I’ll check into that, thanks Ted. Which browser are you using?
I have the same experience as Ted. Tested with Chrome, Firefox and MS Edge on Windows 10 x64.
Hi. I have that too on Safari 10.0.1. Mac OS Sierra
Found it! A stray comma. Thanks guys. That should be fixed now, although it might be cached in your browser for a few hours.
I used Chrome and I.E. on Win 7.
Thanks for being open and honest with your readers. Way too many companies just never tell you the ugly truth about what happened.
By the way, never ever use password managers of any kind. Your best «password manager» is an old fashion paper note book where you write down your passwords and keep it in a safe place.
Website certificates are to be implemented on every website these days, especially when personal and/or sensitive data flow between servers and client browsers. Also, you should check the server’s security regularly, using tools like SSL Server Test ( http://www.ssllabs.com/ssltest/ ) from Qualys SSL Labs. It gives you very detailed information on how safe it is, or not, the server where your website is hosted. SSL Server Test rates the security from A+ to F (A+ the best, and F the worst, or not safe).
Cheers. 🙂
Better keep it in the very safe place JL, as your local burglar could have a field day! 😉
Thanks for the SSL Server Test. I’m glad to see my server’s A rated.

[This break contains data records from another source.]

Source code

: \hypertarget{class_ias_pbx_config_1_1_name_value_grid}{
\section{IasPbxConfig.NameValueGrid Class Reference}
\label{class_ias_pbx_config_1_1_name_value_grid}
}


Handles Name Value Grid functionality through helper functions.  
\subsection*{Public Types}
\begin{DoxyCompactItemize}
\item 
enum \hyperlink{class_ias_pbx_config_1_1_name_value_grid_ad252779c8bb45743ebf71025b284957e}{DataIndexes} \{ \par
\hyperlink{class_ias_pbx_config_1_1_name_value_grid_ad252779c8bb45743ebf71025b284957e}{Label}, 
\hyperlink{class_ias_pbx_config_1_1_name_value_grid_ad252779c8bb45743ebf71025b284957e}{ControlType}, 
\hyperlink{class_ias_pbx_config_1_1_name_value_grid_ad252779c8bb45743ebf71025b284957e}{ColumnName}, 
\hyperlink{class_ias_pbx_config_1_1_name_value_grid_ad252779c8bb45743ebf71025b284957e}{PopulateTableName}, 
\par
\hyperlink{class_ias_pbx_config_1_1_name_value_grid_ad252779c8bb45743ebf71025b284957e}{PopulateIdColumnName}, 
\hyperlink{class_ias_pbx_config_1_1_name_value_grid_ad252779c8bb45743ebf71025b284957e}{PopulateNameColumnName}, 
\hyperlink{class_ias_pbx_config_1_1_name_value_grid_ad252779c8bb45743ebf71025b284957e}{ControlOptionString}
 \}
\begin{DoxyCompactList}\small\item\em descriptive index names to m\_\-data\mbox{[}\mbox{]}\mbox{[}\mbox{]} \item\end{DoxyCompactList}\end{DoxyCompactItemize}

Thanks for the full disclosure–I wish more companies shared your perspective on that! Sorry this had to happen to you! What a rotten, stressful experience.
Some great suggestions for readers. While a paper list of passwords might sound like a paranoid-luddite suggestion, it’s certainly not the worst password manager (both Schneier and Krebs have talked about it being a reasonable approach, as long as it’s not kept in plain sight). However, most readers, will find the trade-off of security for convenience acceptable. A password manager is certainly better than using the same password for multiple websites.
If I were going to advocate for a single security behavior that people could change, it would be replacing all of their password reset secret answers with values other than your actual (e.g.) “mother’s maiden name” etc., as that is a very real way that accounts are being hacked daily–those answers often really aren’t that secret. For a very old, but still viable method of answering these, see:
http://www.zephoria.org/thoughts/archives/2007/11/15/algorithms_for.html
Though I would add that your and wrappers around the true answer to the dumb question should probably be unique per-site, as if those values are stored in clear text, and the site is hacked, the hackers know your algorithm, and can try it with your email on various popular sites (gmail, facebook, paypal). Fun times we live in. Random strings for your answers are the most secure–written down, or stored in a password manager.
That’s a great suggestion David, thanks for sharing.
Thanks and thanks for your honest efforts.
Thanks, this article has been a massive help.